Pasó un buen tiempo. La ira y el encierro hicieron estragos en mí. Tuve que visitar de nuevo al doctor. Entre sus recomendaciones, muy obvias de hecho, estaba "salir". Apartarme, decía él, no mejoraría nada. No sé cura alguien si se exilia y evita el contacto, aseguraba. Yo no me terminaba de tragar sus palabras, pero volver a salir no parecía tan mala idea. Después de todo ya empezaba a aburrirme.
Cuando por fin me decidí a salir, conocí a alguien. Alguien bueno. Agradable. Fui por algo de beber en la noche. Me senté y él se sentó junto a mí. Me miró con ternura. Una ternura inexplicable. ¿Cómo alguien puede mirar así a un desconocido? Me dijo su nombre y apretó mi mano. Le dije, soy Miranda y él sonrió. Pagó mi trago y pidió uno más. Hablamos largo rato y pidió verme de nuevo. No lo podía creer. Le dije que tal vez y fui a casa extrañada. Quizá feliz.

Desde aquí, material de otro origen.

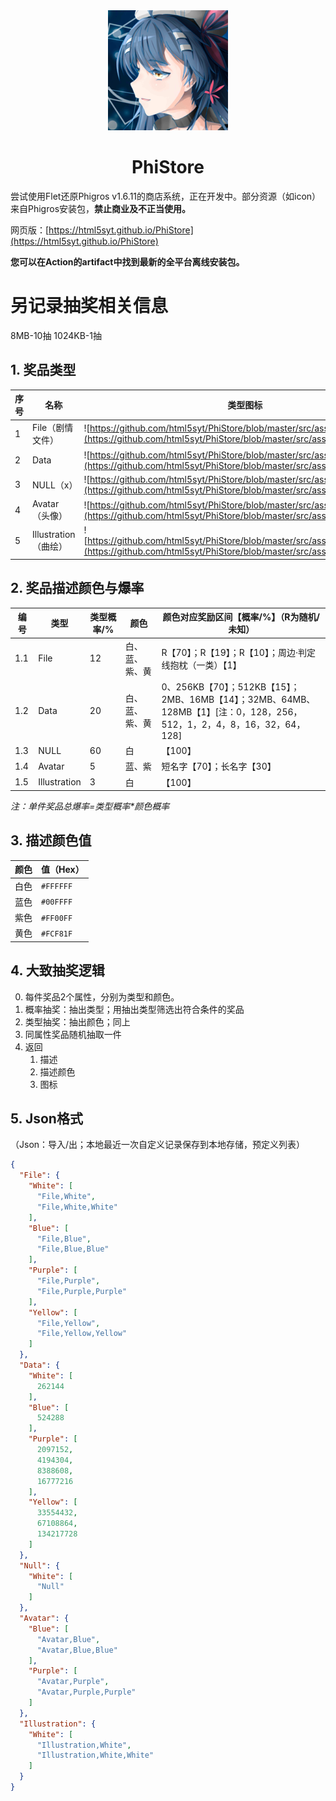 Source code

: <div align=center>
<img src="https://github.com/html5syt/PhiStore/blob/master/src/assets/icon.png" >
</div>
<h1 align="center">PhiStore</h1>

尝试使用Flet还原Phigros v1.6.11的商店系统，正在开发中。部分资源（如icon）来自Phigros安装包，**禁止商业及不正当使用。**

网页版：[https://html5syt.github.io/PhiStore](https://html5syt.github.io/PhiStore)

**您可以在Action的artifact中找到最新的全平台离线安装包。**

# 另记录抽奖相关信息

8MB-10抽
1024KB-1抽

## 1. 奖品类型

| 序号 | 名称               | 类型图标                                                                                                                                                          |
|----|------------------|---------------------------------------------------------------------------------------------------------------------------------------------------------------|
| 1  | File（剧情文件）       | ![https://github.com/html5syt/PhiStore/blob/master/src/assets/file.png](https://github.com/html5syt/PhiStore/blob/master/src/assets/file.png)                 |
| 2  | Data             | ![https://github.com/html5syt/PhiStore/blob/master/src/assets/dataicon.png](https://github.com/html5syt/PhiStore/blob/master/src/assets/dataicon.png)         |
| 3  | NULL（x）          | ![https://github.com/html5syt/PhiStore/blob/master/src/assets/null.png](https://github.com/html5syt/PhiStore/blob/master/src/assets/null.png)                 |
| 4  | Avatar（头像）       | ![https://github.com/html5syt/PhiStore/blob/master/src/assets/avatar.png](https://github.com/html5syt/PhiStore/blob/master/src/assets/avatar.png)             |
| 5  | Illustration（曲绘） | ![https://github.com/html5syt/PhiStore/blob/master/src/assets/illustration.png](https://github.com/html5syt/PhiStore/blob/master/src/assets/illustration.png) |

## 2. 奖品描述颜色与爆率

| 编号  | 类型           | 类型概率/% | 颜色      | 颜色对应奖励区间【概率/%】（R为随机/未知）                                                                     |
|-----|--------------|--------|---------|---------------------------------------------------------------------------------------------|
| 1.1 | File         | 12     | 白、蓝、紫、黄 | R【70】；R【19】；R【10】；周边·判定线抱枕（一类）【1】                                                           |
| 1.2 | Data         | 20     | 白、蓝、紫、黄 | 0、256KB【70】；512KB【15】；2MB、16MB【14】；32MB、64MB、128MB【1】[注：0，128，256，512，1，2，4，8，16，32，64，128] |
| 1.3 | NULL         | 60     | 白       | 【100】                                                                                       |
| 1.4 | Avatar       | 5      | 蓝、紫     | 短名字【70】；长名字【30】                                                                             |
| 1.5 | Illustration | 3      | 白       | 【100】                                                                                       |

*注：单件奖品总爆率=类型概率\*颜色概率*

## 3. 描述颜色值

| 颜色 | 值（Hex）    |
|----|-----------|
| 白色 | `#FFFFFF` |
| 蓝色 | `#00FFFF` |
| 紫色 | `#FF00FF` |
| 黄色 | `#FCF81F` |

## 4. 大致抽奖逻辑

0. 每件奖品2个属性，分别为类型和颜色。
1. 概率抽奖：抽出类型；用抽出类型筛选出符合条件的奖品
2. 类型抽奖：抽出颜色；同上
3. 同属性奖品随机抽取一件
4. 返回
    1. 描述
    2. 描述颜色
    3. 图标

## 5. Json格式

（Json：导入/出；本地最近一次自定义记录保存到本地存储，预定义列表）

```json
{
  "File": {
    "White": [
      "File,White",
      "File,White,White"
    ],
    "Blue": [
      "File,Blue",
      "File,Blue,Blue"
    ],
    "Purple": [
      "File,Purple",
      "File,Purple,Purple"
    ],
    "Yellow": [
      "File,Yellow",
      "File,Yellow,Yellow"
    ]
  },
  "Data": {
    "White": [
      262144
    ],
    "Blue": [
      524288
    ],
    "Purple": [
      2097152,
      4194304,
      8388608,
      16777216
    ],
    "Yellow": [
      33554432,
      67108864,
      134217728
    ]
  },
  "Null": {
    "White": [
      "Null"
    ]
  },
  "Avatar": {
    "Blue": [
      "Avatar,Blue",
      "Avatar,Blue,Blue"
    ],
    "Purple": [
      "Avatar,Purple",
      "Avatar,Purple,Purple"
    ]
  },
  "Illustration": {
    "White": [
      "Illustration,White",
      "Illustration,White,White"
    ]
  }
}
```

Volvimos a vernos. Comimos en un buen restaurante y claro, ésta vez la comida me supo bien. Llegué a tomarle confianza en tan poco tiempo, que decidí hablarle del cáncer. Se mostró compasivo y consternado pero por eso, no me trató diferente. Salimos cada vez más a menudo y luego sucedió. Me besó. Nos besamos. Sonrió y sentí ese gesto tan real. Tan sincero. Después de todo, el mundo no era tan frívolo como creí. Un día se acercó a mí. Me miro fijo y sus ojos se mostraban algo diferentes. Pensé que todo iba a terminar. Que me daría un abrazo y simplemente se iría. Total, no soy lo suficientemente mujer para él. No podría darle algo bueno en ningún sentido. Se siguió acercando y tomó mi mano. Me descubrió el pecho y me besó la cicatriz. No creí que alguien pudiese hacerlo. Me sentí avergonzada. Él sólo me acarició. Cuando abrí los ojos, allí estaba. La mañana empezaba a alzarse y yo, del otro lado de la cama, sonreí.